§ WORK ORDER
What is the number of lines in the data below that contain "winners"? Reply with the number only.

Collected data

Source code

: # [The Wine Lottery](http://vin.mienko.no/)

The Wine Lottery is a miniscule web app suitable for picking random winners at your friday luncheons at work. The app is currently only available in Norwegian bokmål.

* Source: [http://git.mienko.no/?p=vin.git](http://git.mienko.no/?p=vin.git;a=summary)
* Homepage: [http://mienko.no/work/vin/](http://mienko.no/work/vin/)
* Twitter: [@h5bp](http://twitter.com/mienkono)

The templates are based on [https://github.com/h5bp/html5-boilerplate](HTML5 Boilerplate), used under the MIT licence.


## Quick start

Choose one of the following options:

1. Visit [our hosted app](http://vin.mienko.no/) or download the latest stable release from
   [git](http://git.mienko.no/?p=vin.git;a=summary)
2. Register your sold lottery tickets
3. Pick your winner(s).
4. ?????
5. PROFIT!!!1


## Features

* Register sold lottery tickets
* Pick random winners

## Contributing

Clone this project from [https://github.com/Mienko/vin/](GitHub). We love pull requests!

==

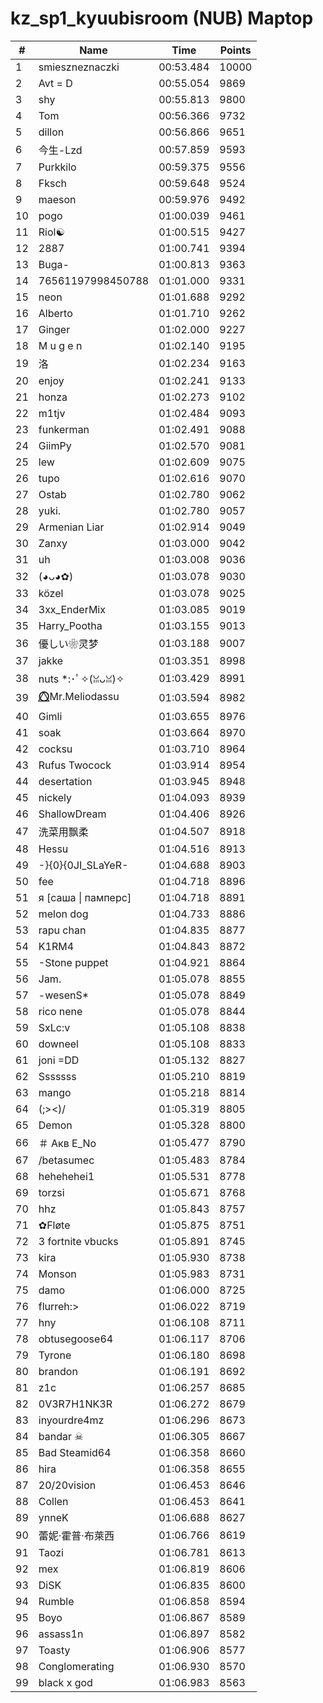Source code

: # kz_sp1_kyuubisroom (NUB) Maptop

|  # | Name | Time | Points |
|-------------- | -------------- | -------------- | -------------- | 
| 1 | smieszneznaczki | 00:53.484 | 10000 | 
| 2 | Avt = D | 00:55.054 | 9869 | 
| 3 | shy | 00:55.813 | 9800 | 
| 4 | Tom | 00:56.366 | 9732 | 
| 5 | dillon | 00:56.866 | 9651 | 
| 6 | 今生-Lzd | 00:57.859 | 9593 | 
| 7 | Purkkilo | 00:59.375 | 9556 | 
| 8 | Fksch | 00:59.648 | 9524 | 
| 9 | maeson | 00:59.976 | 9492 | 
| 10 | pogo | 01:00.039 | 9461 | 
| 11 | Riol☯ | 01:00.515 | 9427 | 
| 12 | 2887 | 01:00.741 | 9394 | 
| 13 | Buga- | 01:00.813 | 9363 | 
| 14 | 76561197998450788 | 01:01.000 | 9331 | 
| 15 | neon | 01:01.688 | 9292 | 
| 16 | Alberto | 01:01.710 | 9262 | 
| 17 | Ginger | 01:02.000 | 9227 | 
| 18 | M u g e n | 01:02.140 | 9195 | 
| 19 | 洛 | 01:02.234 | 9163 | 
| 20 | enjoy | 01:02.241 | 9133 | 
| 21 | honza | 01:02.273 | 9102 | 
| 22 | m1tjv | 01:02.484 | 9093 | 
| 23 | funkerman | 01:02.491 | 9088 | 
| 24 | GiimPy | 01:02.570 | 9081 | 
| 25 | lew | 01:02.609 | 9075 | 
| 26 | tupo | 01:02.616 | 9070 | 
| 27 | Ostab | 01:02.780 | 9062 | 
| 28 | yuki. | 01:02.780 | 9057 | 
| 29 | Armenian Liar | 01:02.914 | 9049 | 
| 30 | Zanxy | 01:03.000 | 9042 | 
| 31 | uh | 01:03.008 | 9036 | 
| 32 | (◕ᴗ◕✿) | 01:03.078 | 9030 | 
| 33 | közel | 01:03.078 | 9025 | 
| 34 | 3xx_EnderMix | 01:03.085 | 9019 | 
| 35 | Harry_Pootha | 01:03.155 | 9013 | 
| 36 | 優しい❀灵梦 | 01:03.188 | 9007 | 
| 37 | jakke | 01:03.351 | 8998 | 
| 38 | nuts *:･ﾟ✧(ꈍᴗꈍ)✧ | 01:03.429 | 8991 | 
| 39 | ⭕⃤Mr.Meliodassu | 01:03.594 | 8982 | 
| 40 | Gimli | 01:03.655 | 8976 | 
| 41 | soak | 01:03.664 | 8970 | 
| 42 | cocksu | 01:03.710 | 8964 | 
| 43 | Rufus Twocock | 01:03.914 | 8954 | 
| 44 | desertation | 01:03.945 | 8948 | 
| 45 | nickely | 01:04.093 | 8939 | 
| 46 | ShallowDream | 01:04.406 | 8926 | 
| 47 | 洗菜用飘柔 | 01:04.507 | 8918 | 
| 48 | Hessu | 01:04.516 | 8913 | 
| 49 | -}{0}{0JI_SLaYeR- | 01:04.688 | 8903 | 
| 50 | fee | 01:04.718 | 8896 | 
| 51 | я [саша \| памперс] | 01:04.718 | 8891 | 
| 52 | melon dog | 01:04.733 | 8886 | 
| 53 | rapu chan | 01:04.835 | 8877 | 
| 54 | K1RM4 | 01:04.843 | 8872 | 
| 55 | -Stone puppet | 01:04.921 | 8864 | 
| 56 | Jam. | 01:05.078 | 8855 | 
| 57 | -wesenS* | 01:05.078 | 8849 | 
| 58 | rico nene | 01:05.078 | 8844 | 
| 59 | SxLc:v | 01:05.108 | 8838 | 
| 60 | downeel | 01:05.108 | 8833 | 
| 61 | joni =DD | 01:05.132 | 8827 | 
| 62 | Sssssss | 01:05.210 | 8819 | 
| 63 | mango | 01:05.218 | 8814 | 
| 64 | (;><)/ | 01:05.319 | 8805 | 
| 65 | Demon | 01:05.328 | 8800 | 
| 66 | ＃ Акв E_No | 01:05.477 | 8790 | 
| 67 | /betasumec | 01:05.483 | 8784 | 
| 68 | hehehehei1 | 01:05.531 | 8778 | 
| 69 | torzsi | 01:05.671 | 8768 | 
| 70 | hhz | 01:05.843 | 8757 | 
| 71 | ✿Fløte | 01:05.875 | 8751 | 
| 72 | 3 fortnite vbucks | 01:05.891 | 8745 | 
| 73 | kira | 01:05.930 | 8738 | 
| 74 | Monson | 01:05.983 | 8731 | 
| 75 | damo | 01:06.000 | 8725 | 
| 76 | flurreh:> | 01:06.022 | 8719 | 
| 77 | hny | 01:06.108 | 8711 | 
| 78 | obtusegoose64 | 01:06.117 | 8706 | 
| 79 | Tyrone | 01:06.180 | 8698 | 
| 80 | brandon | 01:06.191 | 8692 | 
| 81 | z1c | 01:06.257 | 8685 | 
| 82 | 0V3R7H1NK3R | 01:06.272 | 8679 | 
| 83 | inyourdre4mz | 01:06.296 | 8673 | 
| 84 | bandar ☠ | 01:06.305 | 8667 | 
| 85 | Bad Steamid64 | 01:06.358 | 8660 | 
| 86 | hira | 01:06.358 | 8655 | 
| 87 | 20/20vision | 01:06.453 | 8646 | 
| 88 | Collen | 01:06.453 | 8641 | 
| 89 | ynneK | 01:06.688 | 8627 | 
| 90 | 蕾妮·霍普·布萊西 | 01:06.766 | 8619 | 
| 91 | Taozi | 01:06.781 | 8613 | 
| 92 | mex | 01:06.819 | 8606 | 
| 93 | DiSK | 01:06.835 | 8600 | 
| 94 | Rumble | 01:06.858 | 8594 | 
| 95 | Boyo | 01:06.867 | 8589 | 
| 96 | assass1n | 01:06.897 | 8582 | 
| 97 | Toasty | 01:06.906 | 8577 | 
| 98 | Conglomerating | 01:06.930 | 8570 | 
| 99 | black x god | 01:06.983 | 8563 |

§ SOLUTION FOR THIS EXERCISE
2